Kepala SMP Negeri 12 Pekalongan, Endang Sunaryati menyebutkan, hari ini kegiatan belajar mengajar ditiadakan karena kondisi ruangan tidak memungkinkan.
 
“Hari ini memang pelajaran hanya dua jam dan pas ada kegiatan kebersihan. Karena  seluruh ruangan terendam  siswa dibebaskan tidak ada pelajaran,” ucapnya.
 
Sejumlah sekolah lain yang terendam di kota Pekalongan di antaranya SD Dukuh, SD  Panjang 4, SMPN 10, SMPN  7, SMAN  2, SMKN 1, SMKN 3 dan beberapa sekolah lainnya.
 
Kondisi banjir di Pekalongan saat ini masih tinggi. Dikhawatirkan dampak banjir akan lebih besar lagi lantara curah hujan masih lebat.

Ratusan warga hingga kini masih mengungsi di sejumlah titik. Seperti di kantor Kecamatan Pekalongan Utara, Rumah Susuk Krapyak, Kantor Kelurahan Bandengan, masjid dan musala.

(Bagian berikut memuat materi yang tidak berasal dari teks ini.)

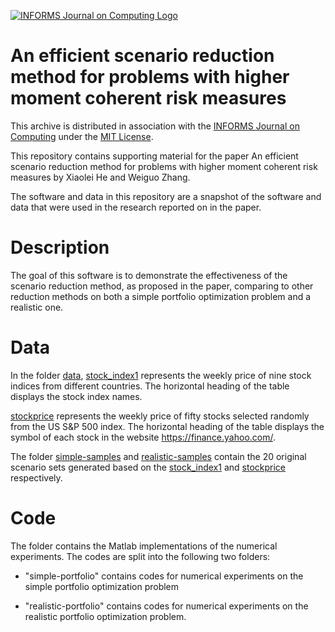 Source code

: [![INFORMS Journal on Computing Logo](https://INFORMSJoC.github.io/logos/INFORMS_Journal_on_Computing_Header.jpg)](https://pubsonline.informs.org/journal/ijoc)

# An efficient scenario reduction method for problems with higher moment coherent risk measures
This archive is distributed in association with the [INFORMS Journal on Computing](https://pubsonline.informs.org/journal/ijoc) under the [MIT License](LICENSE).

This repository contains supporting material for the paper An efficient scenario reduction method for problems with higher moment coherent risk measures by Xiaolei He and Weiguo Zhang.

The software and data in this repository are a snapshot of the software and data that were used in the research reported on in the paper.

# Description
The goal of this software is to demonstrate the effectiveness of the scenario reduction method, as proposed in the paper, comparing to other reduction methods on both a simple portfolio optimization problem and a realistic one.

# Data 
In the folder [data](data), [stock_index1](data/stock_index1.xlsx) represents the weekly price of nine stock indices from different countries. The horizontal heading of the table displays the stock index names. 

[stockprice](data/stockprice.xlsx) represents the weekly price of fifty stocks selected randomly from the US S&P 500 index. The horizontal heading of the table displays the symbol of each stock in the website https://finance.yahoo.com/.

The folder [simple-samples](data/simple-samples) and [realistic-samples](data/realistic-samples) contain the 20 original scenario sets generated based on the [stock_index1](data/stock_index1.xlsx) and [stockprice](data/stockprice.xlsx) respectively.


# Code
The folder contains the Matlab implementations of the numerical experiments. The codes are split into the following two folders:

* "simple-portfolio" contains codes for numerical experiments on the simple portfolio optimization problem
  
* "realistic-portfolio" contains codes for numerical experiments on the realistic portfolio optimization problem.
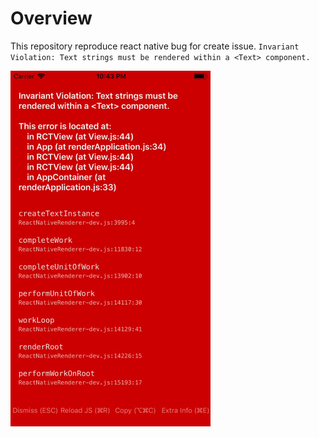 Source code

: # Overview

This repository reproduce react native bug for create issue.
`Invariant Violation: Text strings must be rendered within a <Text> component.`

<img src="https://raw.githubusercontent.com/natsuki-yamanaka/ReactNativeIssueSample/master/screenshot1.jpg" width="320"> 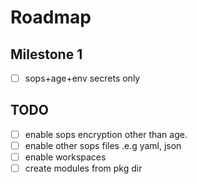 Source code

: # Roadmap

## Milestone 1

- [ ] sops+age+env secrets only


## TODO

- [ ] enable sops encryption other than age.
- [ ] enable other sops files .e.g yaml, json
- [ ] enable workspaces
- [ ] create modules from pkg dir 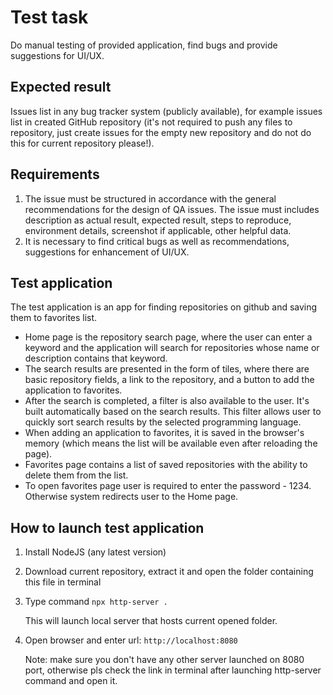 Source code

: # Test task

Do manual testing of provided application, find bugs and provide suggestions for UI/UX.

## Expected result

Issues list in any bug tracker system (publicly available), for example issues list in created GitHub repository (it's not required to push any files to repository, just create issues for the empty new repository and do not do this for current repository please!).

## Requirements

1. The issue must be structured in accordance with the general recommendations for the design of QA issues. The issue must includes description as actual result, expected result, steps to reproduce, environment details, screenshot if applicable, other helpful data.
2. It is necessary to find critical bugs as well as recommendations, suggestions for enhancement of UI/UX.

## Test application

The test application is an app for finding repositories on github and saving them to favorites list. 

* Home page is the repository search page, where the user can enter a keyword and the application will search for repositories whose name or description contains that keyword. 
* The search results are presented in the form of tiles, where there are basic repository fields, a link to the repository, and a button to add the application to favorites. 
* After the search is completed, a filter is also available to the user. It's built automatically based on the search results. This filter allows user to quickly sort search results by the selected programming language.
* When adding an application to favorites, it is saved in the browser's memory (which means the list will be available even after reloading the page). 
* Favorites page contains a list of saved repositories with the ability to delete them from the list. 
* To open favorites page user is required to enter the password - 1234. Otherwise system redirects user to the Home page.

## How to launch test application

1. Install NodeJS (any latest version)
2. Download current repository, extract it and open the folder containing this file in terminal
3. Type command `npx http-server .`
   
   This will launch local server that hosts current opened folder.
4. Open browser and enter url: `http://localhost:8080` 
   
   Note: make sure you don't have any other server launched on 8080 port, otherwise pls check the link in terminal after launching http-server command and open it.
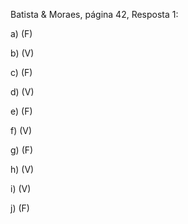 
Batista & Moraes, página 42, Resposta 1:

a) (F)

b) (V) 

c) (F)

d) (V)

e) (F) 

f) (V)

g) (F)

h) (V)

i) (V)

j) (F)
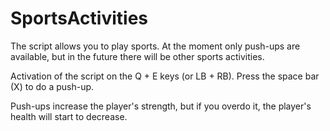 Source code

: # SportsActivities

The script allows you to play sports. At the moment only push-ups are available, but in the future there will be other sports activities.

Activation of the script on the Q + E keys (or LB + RB). Press the space bar (X) to do a push-up.

Push-ups increase the player's strength, but if you overdo it, the player's health will start to decrease.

Banjir  merendam sejumlah desa dan kelurahan di kota dan kabupaten Pekalongan. Di Kabupaten Pekalongan banjir air pasang merendam sejumlah desa seperti Desa Karangjompo,Tegaldowo, Mulyorejo, dan Jeruksari.

Sementara di Kota Pekalongan banjir merendam Kelurahan Tirto, Kelurahan Pasir, Kamat Kraton, Padukuhan Kraton, Bandengan, Panjang Wetan, Kandang Panjang, dan Panjang Baru Pekalongan Utara.